***** Task input

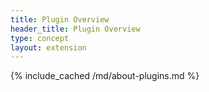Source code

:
 ```yaml
---
title: Plugin Overview
header_title: Plugin Overview
type: concept
layout: extension
---
```

{% include_cached /md/about-plugins.md %}

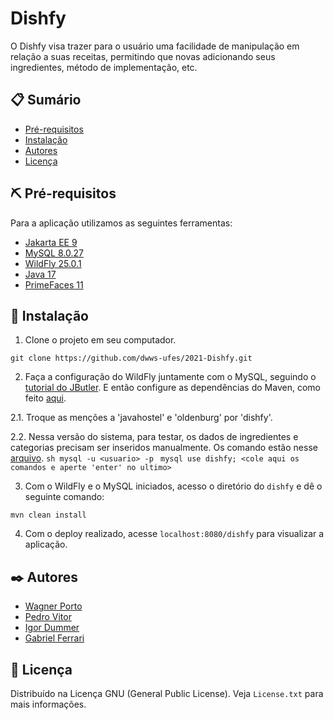 # Dishfy

O Dishfy visa trazer para o usuário uma facilidade de manipulação em relação a suas receitas, permitindo que novas adicionando seus ingredientes, método de implementação, etc.

## 📋 Sumário

- [Pré-requisitos](#pre-req)
- [Instalação](#gettin-started)
- [Autores](#authors)
- [Licença](#license)

## ⛏️ Pré-requisitos <a name = "pre-req"></a>

Para a aplicação utilizamos as seguintes ferramentas:

- [Jakarta EE 9](https://jakarta.ee/release/9/)
- [MySQL 8.0.27](https://dev.mysql.com/doc/relnotes/mysql/8.0/en/news-8-0-27.html)
- [WildFly 25.0.1](https://www.wildfly.org/news/2021/11/04/WildFly2501-Released/)
- [Java 17](https://www.oracle.com/java/technologies/javase/jdk17-archive-downloads.html)
- [PrimeFaces 11](https://www.primefaces.org/primefaces-11-0-0-rc1-released/)

## 🚀 Instalação <a name = "gettin-started"></a>

1. Clone o projeto em seu computador.
```
git clone https://github.com/dwws-ufes/2021-Dishfy.git
```
2. Faça a configuração do WildFly juntamente com o MySQL, seguindo o [tutorial do JButler](https://github.com/dwws-ufes/javahostel/tree/main/jakartaee9). E então configure as dependências do Maven, como feito [aqui](https://github.com/dwws-ufes/javahostel/tree/main/jakartaee9).
  
  2.1. Troque as menções a 'javahostel' e 'oldenburg' por 'dishfy'.
  
  2.2. Nessa versão do sistema, para testar, os dados de ingredientes e categorias precisam ser inseridos manualmente. Os comando estão nesse [arquivo](https://github.com/dwws-ufes/2021-Dishfy/blob/main/dados.sql).
    ```sh
    mysql -u <usuario> -p
    ```
    ```mysql
    use dishfy;
    <cole aqui os comandos e aperte 'enter' no ultimo>
    ```

3. Com o WildFly e o MySQL iniciados, acesso o diretório do `dishfy` e dê o seguinte comando:
```
mvn clean install
```

4. Com o deploy realizado, acesse `localhost:8080/dishfy` para visualizar a aplicação.


## ✒️ Autores <a name = "authors"></a>

- [Wagner Porto](https://github.com/wagnerpf)
- [Pedro Vitor](https://github.com/pedrovic7997)
- [Igor Dummer](https://github.com/IgorDummer)
- [Gabriel Ferrari](https://github.com/gabkyo)

## 🔐 Licença <a name = "license"></a>

Distribuído na Licença GNU (General Public License). Veja `License.txt` para mais informações.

**********

[Task instructions] Would you please write out, exactly and with no other lines, the stretch of the listing above from the line containing "- [Pré-requisitos](#pre-req)" through the line containing "- [Gabriel Ferrari](https://github.com/gabkyo)"?

[Result for this exercise]
- [Pré-requisitos](#pre-req)
- [Instalação](#gettin-started)
- [Autores](#authors)
- [Licença](#license)

## ⛏️ Pré-requisitos <a name = "pre-req"></a>

Para a aplicação utilizamos as seguintes ferramentas:

- [Jakarta EE 9](https://jakarta.ee/release/9/)
- [MySQL 8.0.27](https://dev.mysql.com/doc/relnotes/mysql/8.0/en/news-8-0-27.html)
- [WildFly 25.0.1](https://www.wildfly.org/news/2021/11/04/WildFly2501-Released/)
- [Java 17](https://www.oracle.com/java/technologies/javase/jdk17-archive-downloads.html)
- [PrimeFaces 11](https://www.primefaces.org/primefaces-11-0-0-rc1-released/)

## 🚀 Instalação <a name = "gettin-started"></a>

1. Clone o projeto em seu computador.
```
git clone https://github.com/dwws-ufes/2021-Dishfy.git
```
2. Faça a configuração do WildFly juntamente com o MySQL, seguindo o [tutorial do JButler](https://github.com/dwws-ufes/javahostel/tree/main/jakartaee9). E então configure as dependências do Maven, como feito [aqui](https://github.com/dwws-ufes/javahostel/tree/main/jakartaee9).
  
  2.1. Troque as menções a 'javahostel' e 'oldenburg' por 'dishfy'.
  
  2.2. Nessa versão do sistema, para testar, os dados de ingredientes e categorias precisam ser inseridos manualmente. Os comando estão nesse [arquivo](https://github.com/dwws-ufes/2021-Dishfy/blob/main/dados.sql).
    ```sh
    mysql -u <usuario> -p
    ```
    ```mysql
    use dishfy;
    <cole aqui os comandos e aperte 'enter' no ultimo>
    ```

3. Com o WildFly e o MySQL iniciados, acesso o diretório do `dishfy` e dê o seguinte comando:
```
mvn clean install
```

4. Com o deploy realizado, acesse `localhost:8080/dishfy` para visualizar a aplicação.


## ✒️ Autores <a name = "authors"></a>

- [Wagner Porto](https://github.com/wagnerpf)
- [Pedro Vitor](https://github.com/pedrovic7997)
- [Igor Dummer](https://github.com/IgorDummer)
- [Gabriel Ferrari](https://github.com/gabkyo)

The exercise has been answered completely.